A pro-Iranian government group has claimed responsibility for several recent attacks while last month, two men were charged under Britain’s existing National Security Act with being tasked by Iran to carry out hostile surveillance.

Tehran has rejected such accusations.

PROTEST PROBLEM

One of the major issues which has caused anger amongst the Jewish community in Britain has been anti-Israel marches, which have become commonplace since the October 2023 Hamas assault on the Jewish state that triggered the war in Gaza. Critics say the protests have generated hostility and become a hotbed of antisemitism.

“If you stand alongside people who say, ‘Globalize the Intifada,’ you are calling for terrorism against Jews, and people who use that phrase should be prosecuted,” Starmer said. “It is racism, extreme racism, and it has left a minority community in this country, scared, intimidated, wondering if they belong.”

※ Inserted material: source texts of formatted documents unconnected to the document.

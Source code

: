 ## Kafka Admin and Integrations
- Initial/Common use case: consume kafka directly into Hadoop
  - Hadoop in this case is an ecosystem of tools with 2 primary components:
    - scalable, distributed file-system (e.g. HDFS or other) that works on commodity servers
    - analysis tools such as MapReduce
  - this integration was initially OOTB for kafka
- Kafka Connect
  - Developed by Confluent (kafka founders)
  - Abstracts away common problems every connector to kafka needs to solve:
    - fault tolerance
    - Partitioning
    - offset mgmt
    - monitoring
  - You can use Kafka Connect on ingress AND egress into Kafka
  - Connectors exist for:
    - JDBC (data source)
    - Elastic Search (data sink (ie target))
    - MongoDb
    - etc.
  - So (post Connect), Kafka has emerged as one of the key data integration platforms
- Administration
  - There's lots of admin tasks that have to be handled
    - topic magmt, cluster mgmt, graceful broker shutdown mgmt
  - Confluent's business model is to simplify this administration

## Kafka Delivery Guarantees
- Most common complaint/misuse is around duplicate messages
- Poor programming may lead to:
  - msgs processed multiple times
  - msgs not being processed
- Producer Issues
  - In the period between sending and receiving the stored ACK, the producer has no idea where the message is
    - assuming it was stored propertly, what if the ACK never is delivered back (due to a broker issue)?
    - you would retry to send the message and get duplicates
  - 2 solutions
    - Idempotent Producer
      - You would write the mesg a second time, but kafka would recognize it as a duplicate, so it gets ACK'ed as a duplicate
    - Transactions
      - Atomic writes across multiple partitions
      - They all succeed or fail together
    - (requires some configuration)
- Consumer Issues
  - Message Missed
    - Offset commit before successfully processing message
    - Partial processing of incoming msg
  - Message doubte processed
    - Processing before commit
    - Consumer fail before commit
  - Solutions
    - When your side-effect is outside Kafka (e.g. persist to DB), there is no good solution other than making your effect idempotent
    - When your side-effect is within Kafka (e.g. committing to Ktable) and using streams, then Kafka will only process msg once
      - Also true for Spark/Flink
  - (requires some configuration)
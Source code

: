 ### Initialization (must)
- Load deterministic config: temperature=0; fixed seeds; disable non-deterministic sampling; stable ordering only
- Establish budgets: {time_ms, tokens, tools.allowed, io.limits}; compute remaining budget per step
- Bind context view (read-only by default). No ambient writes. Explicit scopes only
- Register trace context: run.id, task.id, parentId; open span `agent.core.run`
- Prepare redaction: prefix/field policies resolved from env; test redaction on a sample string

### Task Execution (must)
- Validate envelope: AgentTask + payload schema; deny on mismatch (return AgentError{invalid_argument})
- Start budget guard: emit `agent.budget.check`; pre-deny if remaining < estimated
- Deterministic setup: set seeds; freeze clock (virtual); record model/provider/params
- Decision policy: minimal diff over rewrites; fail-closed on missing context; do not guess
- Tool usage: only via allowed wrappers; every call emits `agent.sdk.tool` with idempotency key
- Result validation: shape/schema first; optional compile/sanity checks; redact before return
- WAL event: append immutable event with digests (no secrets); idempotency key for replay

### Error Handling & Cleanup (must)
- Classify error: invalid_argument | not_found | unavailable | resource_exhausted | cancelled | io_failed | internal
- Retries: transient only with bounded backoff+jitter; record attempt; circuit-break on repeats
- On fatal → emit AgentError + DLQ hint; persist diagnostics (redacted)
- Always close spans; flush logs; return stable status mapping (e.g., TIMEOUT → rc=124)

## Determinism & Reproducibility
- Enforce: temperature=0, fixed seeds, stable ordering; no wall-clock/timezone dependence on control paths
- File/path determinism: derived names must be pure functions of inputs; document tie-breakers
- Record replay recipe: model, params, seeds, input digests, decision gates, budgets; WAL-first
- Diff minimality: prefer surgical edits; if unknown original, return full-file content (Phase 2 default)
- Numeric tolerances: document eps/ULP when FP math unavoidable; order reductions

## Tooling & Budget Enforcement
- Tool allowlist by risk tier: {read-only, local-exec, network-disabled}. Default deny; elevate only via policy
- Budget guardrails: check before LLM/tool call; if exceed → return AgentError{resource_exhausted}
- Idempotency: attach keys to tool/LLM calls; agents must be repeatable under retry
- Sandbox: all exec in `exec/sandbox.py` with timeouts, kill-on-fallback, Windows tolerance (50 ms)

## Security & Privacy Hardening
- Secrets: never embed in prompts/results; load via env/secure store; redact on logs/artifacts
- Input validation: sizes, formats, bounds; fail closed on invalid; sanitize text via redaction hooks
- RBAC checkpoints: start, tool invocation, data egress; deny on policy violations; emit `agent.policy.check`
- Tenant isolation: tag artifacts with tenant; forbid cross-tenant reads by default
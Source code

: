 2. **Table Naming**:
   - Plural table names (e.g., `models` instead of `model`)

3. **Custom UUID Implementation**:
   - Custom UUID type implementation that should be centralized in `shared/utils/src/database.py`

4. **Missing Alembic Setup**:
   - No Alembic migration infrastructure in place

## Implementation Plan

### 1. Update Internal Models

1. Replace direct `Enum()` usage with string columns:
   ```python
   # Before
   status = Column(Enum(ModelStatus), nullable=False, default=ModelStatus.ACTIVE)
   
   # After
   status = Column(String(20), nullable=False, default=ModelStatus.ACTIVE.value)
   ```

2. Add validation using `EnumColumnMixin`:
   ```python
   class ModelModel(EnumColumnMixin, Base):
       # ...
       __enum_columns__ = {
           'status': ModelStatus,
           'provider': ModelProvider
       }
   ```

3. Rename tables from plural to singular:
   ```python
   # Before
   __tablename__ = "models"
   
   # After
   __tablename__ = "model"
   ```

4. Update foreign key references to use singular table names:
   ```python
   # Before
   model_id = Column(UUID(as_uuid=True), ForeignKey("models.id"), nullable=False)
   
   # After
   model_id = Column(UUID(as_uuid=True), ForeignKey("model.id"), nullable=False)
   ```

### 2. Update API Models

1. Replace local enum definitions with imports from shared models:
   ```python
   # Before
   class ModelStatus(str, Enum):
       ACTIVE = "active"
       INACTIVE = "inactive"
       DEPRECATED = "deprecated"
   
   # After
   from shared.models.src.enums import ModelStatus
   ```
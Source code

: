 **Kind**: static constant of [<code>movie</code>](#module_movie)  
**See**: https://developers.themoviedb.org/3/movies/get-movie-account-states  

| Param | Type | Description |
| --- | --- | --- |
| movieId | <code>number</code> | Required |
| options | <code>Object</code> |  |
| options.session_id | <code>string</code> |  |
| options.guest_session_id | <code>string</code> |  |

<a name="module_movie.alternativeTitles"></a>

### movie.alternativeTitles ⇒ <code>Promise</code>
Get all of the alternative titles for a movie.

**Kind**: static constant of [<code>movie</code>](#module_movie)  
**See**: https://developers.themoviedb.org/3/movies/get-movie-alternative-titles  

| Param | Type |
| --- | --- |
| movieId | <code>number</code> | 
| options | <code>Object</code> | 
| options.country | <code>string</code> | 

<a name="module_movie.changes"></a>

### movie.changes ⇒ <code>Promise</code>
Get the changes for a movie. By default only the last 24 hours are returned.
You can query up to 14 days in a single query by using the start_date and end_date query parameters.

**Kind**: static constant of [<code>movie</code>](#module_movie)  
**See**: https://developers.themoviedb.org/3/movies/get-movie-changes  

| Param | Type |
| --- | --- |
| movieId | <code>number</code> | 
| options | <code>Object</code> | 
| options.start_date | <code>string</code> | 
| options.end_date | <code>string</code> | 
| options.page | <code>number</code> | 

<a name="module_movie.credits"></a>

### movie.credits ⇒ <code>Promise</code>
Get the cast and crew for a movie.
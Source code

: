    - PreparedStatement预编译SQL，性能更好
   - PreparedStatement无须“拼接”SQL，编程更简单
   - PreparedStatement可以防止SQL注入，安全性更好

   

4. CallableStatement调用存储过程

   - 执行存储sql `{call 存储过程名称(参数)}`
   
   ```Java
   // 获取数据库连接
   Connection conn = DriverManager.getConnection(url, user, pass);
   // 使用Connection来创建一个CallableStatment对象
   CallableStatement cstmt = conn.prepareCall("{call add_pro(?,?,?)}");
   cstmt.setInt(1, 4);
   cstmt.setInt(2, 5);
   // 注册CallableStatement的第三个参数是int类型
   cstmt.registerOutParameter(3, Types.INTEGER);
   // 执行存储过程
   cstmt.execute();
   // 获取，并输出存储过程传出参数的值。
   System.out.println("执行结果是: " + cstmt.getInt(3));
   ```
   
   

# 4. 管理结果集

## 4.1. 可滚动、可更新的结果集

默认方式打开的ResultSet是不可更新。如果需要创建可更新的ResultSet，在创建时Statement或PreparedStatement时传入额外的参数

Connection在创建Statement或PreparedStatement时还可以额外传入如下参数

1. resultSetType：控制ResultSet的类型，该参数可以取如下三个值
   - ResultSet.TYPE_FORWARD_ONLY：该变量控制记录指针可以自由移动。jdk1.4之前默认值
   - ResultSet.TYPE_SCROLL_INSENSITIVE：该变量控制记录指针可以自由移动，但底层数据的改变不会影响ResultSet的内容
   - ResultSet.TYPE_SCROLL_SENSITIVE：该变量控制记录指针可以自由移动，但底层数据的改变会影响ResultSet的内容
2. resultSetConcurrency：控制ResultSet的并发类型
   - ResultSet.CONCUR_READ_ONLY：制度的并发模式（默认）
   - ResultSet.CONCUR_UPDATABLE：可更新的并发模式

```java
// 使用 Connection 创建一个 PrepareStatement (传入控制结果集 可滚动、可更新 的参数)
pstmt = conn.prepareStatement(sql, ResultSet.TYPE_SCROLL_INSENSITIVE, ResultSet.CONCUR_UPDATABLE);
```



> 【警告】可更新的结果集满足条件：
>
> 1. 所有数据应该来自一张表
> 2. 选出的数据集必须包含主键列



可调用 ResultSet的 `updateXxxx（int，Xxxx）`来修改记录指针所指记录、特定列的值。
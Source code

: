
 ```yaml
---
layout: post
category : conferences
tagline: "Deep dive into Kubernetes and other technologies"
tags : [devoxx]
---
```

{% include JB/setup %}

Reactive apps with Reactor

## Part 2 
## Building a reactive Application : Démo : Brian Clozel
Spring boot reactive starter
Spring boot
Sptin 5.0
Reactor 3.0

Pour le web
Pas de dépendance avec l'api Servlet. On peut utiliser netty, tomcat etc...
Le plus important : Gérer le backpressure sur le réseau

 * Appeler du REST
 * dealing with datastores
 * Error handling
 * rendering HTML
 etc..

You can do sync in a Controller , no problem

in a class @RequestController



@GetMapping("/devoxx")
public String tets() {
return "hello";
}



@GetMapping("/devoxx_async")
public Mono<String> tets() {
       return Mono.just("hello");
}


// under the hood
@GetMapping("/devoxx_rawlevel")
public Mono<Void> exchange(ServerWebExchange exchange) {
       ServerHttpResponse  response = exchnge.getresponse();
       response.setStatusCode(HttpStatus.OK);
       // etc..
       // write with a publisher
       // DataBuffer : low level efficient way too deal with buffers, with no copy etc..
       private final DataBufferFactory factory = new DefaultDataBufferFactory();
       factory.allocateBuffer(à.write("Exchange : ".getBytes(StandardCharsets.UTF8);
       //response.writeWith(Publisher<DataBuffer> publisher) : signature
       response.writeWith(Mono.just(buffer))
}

The recent incidents in London are part of a rising number of antisemitic attacks.

Last October, two people were killed after an attack at a synagogue in the northern English city of Manchester. A week later, two men went on trial over a plot to kill hundreds in an Islamic State-inspired gun rampage against the Jewish community.

They were found guilty in December, just over a week after a mass shooting at a Jewish Hanukkah celebration on Australia’s Bondi Beach.

Britain’s independent reviewer of terrorism legislation, Jonathan Hall, told the BBC the British attacks had become “the biggest national security emergency” since 2017, when there was a string of high-profile attacks.

Mahmood said additional funding would pay ​for more protective ⁠security for the country’s synagogues, schools, places of worship, and community centers, boosting police numbers in areas with a large Jewish community.

According to the British government, an additional £25 million ($34 million) will be invested to increase security for Jewish communities.

“We are seeing a huge increase in antisemitism, and that’s why the government’s work on education and stamping out antisemitism across other parts of the public ⁠sector is ​also an incredibly important part of this picture,” Mahmood said.

She did not say ​the legislation would be used against Iran’s Islamic Revolutionary Guard Corps (IRGC) but told Sky News: “I expect to be making decisions in the very near future about the ​groups that we will be designating as state-linked.”

Several countries have designated the IRGC as a foreign terrorist organization.